## [Your goal]
Read the listing below and copy out each line where the word "optimization" occurs.

## [The input]
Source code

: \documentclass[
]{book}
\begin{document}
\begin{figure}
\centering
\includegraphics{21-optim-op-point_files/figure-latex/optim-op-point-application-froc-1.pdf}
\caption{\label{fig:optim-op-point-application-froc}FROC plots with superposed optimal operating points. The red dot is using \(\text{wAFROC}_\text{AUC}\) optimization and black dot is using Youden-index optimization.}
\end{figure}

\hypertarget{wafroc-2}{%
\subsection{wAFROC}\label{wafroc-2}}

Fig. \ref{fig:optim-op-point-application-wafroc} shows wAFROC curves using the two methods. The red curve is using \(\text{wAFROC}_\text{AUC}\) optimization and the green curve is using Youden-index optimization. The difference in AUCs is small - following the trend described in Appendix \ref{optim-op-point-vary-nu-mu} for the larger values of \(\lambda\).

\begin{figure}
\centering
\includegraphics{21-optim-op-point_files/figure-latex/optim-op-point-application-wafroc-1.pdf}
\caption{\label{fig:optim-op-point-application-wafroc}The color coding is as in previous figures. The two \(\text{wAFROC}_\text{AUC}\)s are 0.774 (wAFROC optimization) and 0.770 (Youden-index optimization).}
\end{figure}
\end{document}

--

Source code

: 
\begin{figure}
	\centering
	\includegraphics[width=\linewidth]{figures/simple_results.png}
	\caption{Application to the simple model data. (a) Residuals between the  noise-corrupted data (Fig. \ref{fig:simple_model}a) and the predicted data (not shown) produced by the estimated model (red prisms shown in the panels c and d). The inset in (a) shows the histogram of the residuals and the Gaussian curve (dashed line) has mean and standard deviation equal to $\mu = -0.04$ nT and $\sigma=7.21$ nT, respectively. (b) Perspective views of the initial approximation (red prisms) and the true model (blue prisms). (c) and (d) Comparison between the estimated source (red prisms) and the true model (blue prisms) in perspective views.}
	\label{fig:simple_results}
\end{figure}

...

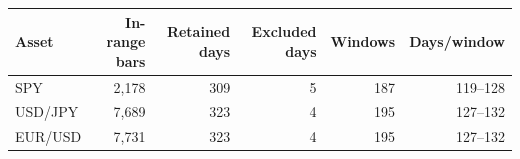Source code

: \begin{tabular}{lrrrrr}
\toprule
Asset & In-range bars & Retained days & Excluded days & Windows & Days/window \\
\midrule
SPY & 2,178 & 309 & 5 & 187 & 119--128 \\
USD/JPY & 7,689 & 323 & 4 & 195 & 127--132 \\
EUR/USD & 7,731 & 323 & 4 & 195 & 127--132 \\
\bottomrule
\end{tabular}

## [Response area]
\caption{\label{fig:optim-op-point-application-froc}FROC plots with superposed optimal operating points. The red dot is using \(\text{wAFROC}_\text{AUC}\) optimization and black dot is using Youden-index optimization.}
Fig. \ref{fig:optim-op-point-application-wafroc} shows wAFROC curves using the two methods. The red curve is using \(\text{wAFROC}_\text{AUC}\) optimization and the green curve is using Youden-index optimization. The difference in AUCs is small - following the trend described in Appendix \ref{optim-op-point-vary-nu-mu} for the larger values of \(\lambda\).
\caption{\label{fig:optim-op-point-application-wafroc}The color coding is as in previous figures. The two \(\text{wAFROC}_\text{AUC}\)s are 0.774 (wAFROC optimization) and 0.770 (Youden-index optimization).}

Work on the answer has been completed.